START DATA IN THIS EXERCISE
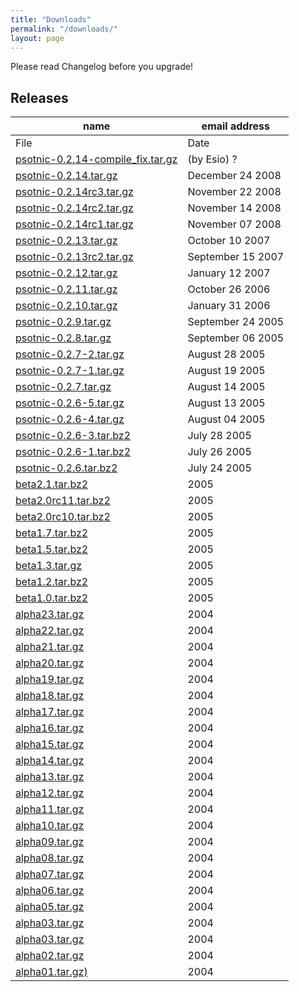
 ```yaml
---
title: "Downloads"
permalink: "/downloads/"
layout: page
---
```

Please read Changelog before you upgrade!

## Releases

|name|email address|
|------|-----------|
|File  |Date       |
|[psotnic-0.2.14-compile_fix.tar.gz](https://github.com/psotnic/old-releases/blob/main/psotnic-0.2.14-compile_fix.tar.gz)| (by Esio)	?|
|[psotnic-0.2.14.tar.gz](https://github.com/psotnic/old-releases/blob/main/psotnic-0.2.14.tar.gz)|	December 24 2008|
|[psotnic-0.2.14rc3.tar.gz](https://github.com/psotnic/old-releases/blob/main/psotnic-0.2.14rc3.tar.gz)|	November 22 2008|
|[psotnic-0.2.14rc2.tar.gz](https://github.com/psotnic/old-releases/blob/main/psotnic-0.2.14rc2.tar.gz)|	November 14 2008|
|[psotnic-0.2.14rc1.tar.gz](https://github.com/psotnic/old-releases/blob/main/psotnic-0.2.14rc1.tar.gz)|	November 07 2008|
|[psotnic-0.2.13.tar.gz](https://github.com/psotnic/old-releases/blob/main/psotnic-0.2.13.tar.gz)|	October 10 2007|
|[psotnic-0.2.13rc2.tar.gz](https://github.com/psotnic/old-releases/blob/main/psotnic-0.2.13rc2.tar.gz)|	September 15 2007|
|[psotnic-0.2.12.tar.gz](https://github.com/psotnic/old-releases/blob/main/psotnic-0.2.12.tar.gz)|	January 12 2007|
|[psotnic-0.2.11.tar.gz](https://github.com/psotnic/old-releases/blob/main/psotnic-0.2.11.tar.gz)|	October 26 2006|
|[psotnic-0.2.10.tar.gz](https://github.com/psotnic/old-releases/blob/main/psotnic-0.2.10.tar.gz)|	January 31 2006|
|[psotnic-0.2.9.tar.gz](https://github.com/psotnic/old-releases/blob/main/psotnic-0.2.9.tar.gz)|	September 24 2005|
|[psotnic-0.2.8.tar.gz](https://github.com/psotnic/old-releases/blob/main/psotnic-0.2.8.tar.gz)|	September 06 2005|
|[psotnic-0.2.7-2.tar.gz](https://github.com/psotnic/old-releases/blob/main/psotnic-0.2.7-2.tar.gz)|	August 28 2005|
|[psotnic-0.2.7-1.tar.gz](https://github.com/psotnic/old-releases/blob/main/psotnic-0.2.7-1.tar.gz)|	August 19 2005|
|[psotnic-0.2.7.tar.gz](https://github.com/psotnic/old-releases/blob/main/psotnic-0.2.7.tar.gz)|	August 14 2005|
|[psotnic-0.2.6-5.tar.gz](https://github.com/psotnic/old-releases/blob/main/psotnic-0.2.6-5.tar.gz)|	August 13 2005|
|[psotnic-0.2.6-4.tar.gz](https://github.com/psotnic/old-releases/blob/main/psotnic-0.2.6-4.tar.gz)|	August 04 2005|
|[psotnic-0.2.6-3.tar.bz2](https://github.com/psotnic/old-releases/blob/main/psotnic-0.2.6-3.tar.bz2)|	July 28 2005|
|[psotnic-0.2.6-1.tar.bz2](https://github.com/psotnic/old-releases/blob/main/psotnic-0.2.6-1.tar.bz2)|	July 26 2005|
|[psotnic-0.2.6.tar.bz2](https://github.com/psotnic/old-releases/blob/main/psotnic-0.2.6.tar.bz2)|	July 24 2005|
|[beta2.1.tar.bz2](https://github.com/psotnic/old-releases/blob/main/beta2.1.tar.bz2)|	2005|
|[beta2.0rc11.tar.bz2](https://github.com/psotnic/old-releases/blob/main/beta2.0rc11.tar.bz2)|	2005|
|[beta2.0rc10.tar.bz2](https://github.com/psotnic/old-releases/blob/main/beta2.0rc10.tar.bz2)|	2005|
|[beta1.7.tar.bz2](https://github.com/psotnic/old-releases/blob/main/beta1.7.tar.bz2)|	2005|
|[beta1.5.tar.bz2](https://github.com/psotnic/old-releases/blob/main/beta1.5.tar.bz2)|	2005|
|[beta1.3.tar.gz](https://github.com/psotnic/old-releases/blob/main/beta1.3.tar.gz)|	2005|
|[beta1.2.tar.bz2](https://github.com/psotnic/old-releases/blob/main/beta1.2.tar.bz2)|	2005|
|[beta1.0.tar.bz2](https://github.com/psotnic/old-releases/blob/main/beta1.0.tar.bz2)|	2005|
|[alpha23.tar.gz](https://github.com/psotnic/old-releases/blob/main/alpha23.tar.gz)|	2004|
|[alpha22.tar.gz](https://github.com/psotnic/old-releases/blob/main/alpha22.tar.gz)|	2004|
|[alpha21.tar.gz](https://github.com/psotnic/old-releases/blob/main/alpha21.tar.gz)|	2004|
|[alpha20.tar.gz](https://github.com/psotnic/old-releases/blob/main/alpha20.tar.gz)|	2004|
|[alpha19.tar.gz](https://github.com/psotnic/old-releases/blob/main/alpha19.tar.gz)|	2004|
|[alpha18.tar.gz](https://github.com/psotnic/old-releases/blob/main/alpha18.tar.gz)|	2004|
|[alpha17.tar.gz](https://github.com/psotnic/old-releases/blob/main/alpha17.tar.gz)|	2004|
|[alpha16.tar.gz](https://github.com/psotnic/old-releases/blob/main/alpha16.tar.gz)|	2004|
|[alpha15.tar.gz](https://github.com/psotnic/old-releases/blob/main/alpha15.tar.gz)|	2004|
|[alpha14.tar.gz](https://github.com/psotnic/old-releases/blob/main/alpha14.tar.gz)|	2004|
|[alpha13.tar.gz](https://github.com/psotnic/old-releases/blob/main/alpha13.tar.gz)|	2004|
|[alpha12.tar.gz](https://github.com/psotnic/old-releases/blob/main/alpha12.tar.gz)|	2004|
|[alpha11.tar.gz](https://github.com/psotnic/old-releases/blob/main/alpha11.tar.gz)|	2004|
|[alpha10.tar.gz](https://github.com/psotnic/old-releases/blob/main/alpha10.tar.gz)|	2004|
|[alpha09.tar.gz](https://github.com/psotnic/old-releases/blob/main/alpha09.tar.gz)|	2004|
|[alpha08.tar.gz](https://github.com/psotnic/old-releases/blob/main/alpha08.tar.gz)|	2004|
|[alpha07.tar.gz](https://github.com/psotnic/old-releases/blob/main/alpha07.tar.gz)|	2004|
|[alpha06.tar.gz](https://github.com/psotnic/old-releases/blob/main/alpha06.tar.gz)|	2004|
|[alpha05.tar.gz](https://github.com/psotnic/old-releases/blob/main/alpha05.tar.gz)|	2004|
|[alpha03.tar.gz](https://github.com/psotnic/old-releases/blob/main/alpha03.tar.gz)|	2004|
|[alpha03.tar.gz](https://github.com/psotnic/old-releases/blob/main/alpha03.tar.gz)|	2004|
|[alpha02.tar.gz](https://github.com/psotnic/old-releases/blob/main/alpha02.tar.gz)|	2004|
|[alpha01.tar.gz)](https://github.com/psotnic/old-releases/blob/main/alpha01.tar.gz)|	2004|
END DATA IN THIS EXERCISE
ASSIGNMENT
Print out the material verbatim, skipping pictures.

WRITTEN REPLY
 ```yaml
---
title: "Downloads"
permalink: "/downloads/"
layout: page
---
```

Please read Changelog before you upgrade!

## Releases

|name|email address|
|------|-----------|
|File  |Date       |
|[psotnic-0.2.14-compile_fix.tar.gz](https://github.com/psotnic/old-releases/blob/main/psotnic-0.2.14-compile_fix.tar.gz)| (by Esio)	?|
|[psotnic-0.2.14.tar.gz](https://github.com/psotnic/old-releases/blob/main/psotnic-0.2.14.tar.gz)|	December 24 2008|
|[psotnic-0.2.14rc3.tar.gz](https://github.com/psotnic/old-releases/blob/main/psotnic-0.2.14rc3.tar.gz)|	November 22 2008|
|[psotnic-0.2.14rc2.tar.gz](https://github.com/psotnic/old-releases/blob/main/psotnic-0.2.14rc2.tar.gz)|	November 14 2008|
|[psotnic-0.2.14rc1.tar.gz](https://github.com/psotnic/old-releases/blob/main/psotnic-0.2.14rc1.tar.gz)|	November 07 2008|
|[psotnic-0.2.13.tar.gz](https://github.com/psotnic/old-releases/blob/main/psotnic-0.2.13.tar.gz)|	October 10 2007|
|[psotnic-0.2.13rc2.tar.gz](https://github.com/psotnic/old-releases/blob/main/psotnic-0.2.13rc2.tar.gz)|	September 15 2007|
|[psotnic-0.2.12.tar.gz](https://github.com/psotnic/old-releases/blob/main/psotnic-0.2.12.tar.gz)|	January 12 2007|
|[psotnic-0.2.11.tar.gz](https://github.com/psotnic/old-releases/blob/main/psotnic-0.2.11.tar.gz)|	October 26 2006|
|[psotnic-0.2.10.tar.gz](https://github.com/psotnic/old-releases/blob/main/psotnic-0.2.10.tar.gz)|	January 31 2006|
|[psotnic-0.2.9.tar.gz](https://github.com/psotnic/old-releases/blob/main/psotnic-0.2.9.tar.gz)|	September 24 2005|
|[psotnic-0.2.8.tar.gz](https://github.com/psotnic/old-releases/blob/main/psotnic-0.2.8.tar.gz)|	September 06 2005|
|[psotnic-0.2.7-2.tar.gz](https://github.com/psotnic/old-releases/blob/main/psotnic-0.2.7-2.tar.gz)|	August 28 2005|
|[psotnic-0.2.7-1.tar.gz](https://github.com/psotnic/old-releases/blob/main/psotnic-0.2.7-1.tar.gz)|	August 19 2005|
|[psotnic-0.2.7.tar.gz](https://github.com/psotnic/old-releases/blob/main/psotnic-0.2.7.tar.gz)|	August 14 2005|
|[psotnic-0.2.6-5.tar.gz](https://github.com/psotnic/old-releases/blob/main/psotnic-0.2.6-5.tar.gz)|	August 13 2005|
|[psotnic-0.2.6-4.tar.gz](https://github.com/psotnic/old-releases/blob/main/psotnic-0.2.6-4.tar.gz)|	August 04 2005|
|[psotnic-0.2.6-3.tar.bz2](https://github.com/psotnic/old-releases/blob/main/psotnic-0.2.6-3.tar.bz2)|	July 28 2005|
|[psotnic-0.2.6-1.tar.bz2](https://github.com/psotnic/old-releases/blob/main/psotnic-0.2.6-1.tar.bz2)|	July 26 2005|
|[psotnic-0.2.6.tar.bz2](https://github.com/psotnic/old-releases/blob/main/psotnic-0.2.6.tar.bz2)|	July 24 2005|
|[beta2.1.tar.bz2](https://github.com/psotnic/old-releases/blob/main/beta2.1.tar.bz2)|	2005|
|[beta2.0rc11.tar.bz2](https://github.com/psotnic/old-releases/blob/main/beta2.0rc11.tar.bz2)|	2005|
|[beta2.0rc10.tar.bz2](https://github.com/psotnic/old-releases/blob/main/beta2.0rc10.tar.bz2)|	2005|
|[beta1.7.tar.bz2](https://github.com/psotnic/old-releases/blob/main/beta1.7.tar.bz2)|	2005|
|[beta1.5.tar.bz2](https://github.com/psotnic/old-releases/blob/main/beta1.5.tar.bz2)|	2005|
|[beta1.3.tar.gz](https://github.com/psotnic/old-releases/blob/main/beta1.3.tar.gz)|	2005|
|[beta1.2.tar.bz2](https://github.com/psotnic/old-releases/blob/main/beta1.2.tar.bz2)|	2005|
|[beta1.0.tar.bz2](https://github.com/psotnic/old-releases/blob/main/beta1.0.tar.bz2)|	2005|
|[alpha23.tar.gz](https://github.com/psotnic/old-releases/blob/main/alpha23.tar.gz)|	2004|
|[alpha22.tar.gz](https://github.com/psotnic/old-releases/blob/main/alpha22.tar.gz)|	2004|
|[alpha21.tar.gz](https://github.com/psotnic/old-releases/blob/main/alpha21.tar.gz)|	2004|
|[alpha20.tar.gz](https://github.com/psotnic/old-releases/blob/main/alpha20.tar.gz)|	2004|
|[alpha19.tar.gz](https://github.com/psotnic/old-releases/blob/main/alpha19.tar.gz)|	2004|
|[alpha18.tar.gz](https://github.com/psotnic/old-releases/blob/main/alpha18.tar.gz)|	2004|
|[alpha17.tar.gz](https://github.com/psotnic/old-releases/blob/main/alpha17.tar.gz)|	2004|
|[alpha16.tar.gz](https://github.com/psotnic/old-releases/blob/main/alpha16.tar.gz)|	2004|
|[alpha15.tar.gz](https://github.com/psotnic/old-releases/blob/main/alpha15.tar.gz)|	2004|
|[alpha14.tar.gz](https://github.com/psotnic/old-releases/blob/main/alpha14.tar.gz)|	2004|
|[alpha13.tar.gz](https://github.com/psotnic/old-releases/blob/main/alpha13.tar.gz)|	2004|
|[alpha12.tar.gz](https://github.com/psotnic/old-releases/blob/main/alpha12.tar.gz)|	2004|
|[alpha11.tar.gz](https://github.com/psotnic/old-releases/blob/main/alpha11.tar.gz)|	2004|
|[alpha10.tar.gz](https://github.com/psotnic/old-releases/blob/main/alpha10.tar.gz)|	2004|
|[alpha09.tar.gz](https://github.com/psotnic/old-releases/blob/main/alpha09.tar.gz)|	2004|
|[alpha08.tar.gz](https://github.com/psotnic/old-releases/blob/main/alpha08.tar.gz)|	2004|
|[alpha07.tar.gz](https://github.com/psotnic/old-releases/blob/main/alpha07.tar.gz)|	2004|
|[alpha06.tar.gz](https://github.com/psotnic/old-releases/blob/main/alpha06.tar.gz)|	2004|
|[alpha05.tar.gz](https://github.com/psotnic/old-releases/blob/main/alpha05.tar.gz)|	2004|
|[alpha03.tar.gz](https://github.com/psotnic/old-releases/blob/main/alpha03.tar.gz)|	2004|
|[alpha03.tar.gz](https://github.com/psotnic/old-releases/blob/main/alpha03.tar.gz)|	2004|
|[alpha02.tar.gz](https://github.com/psotnic/old-releases/blob/main/alpha02.tar.gz)|	2004|
|[alpha01.tar.gz)](https://github.com/psotnic/old-releases/blob/main/alpha01.tar.gz)|	2004|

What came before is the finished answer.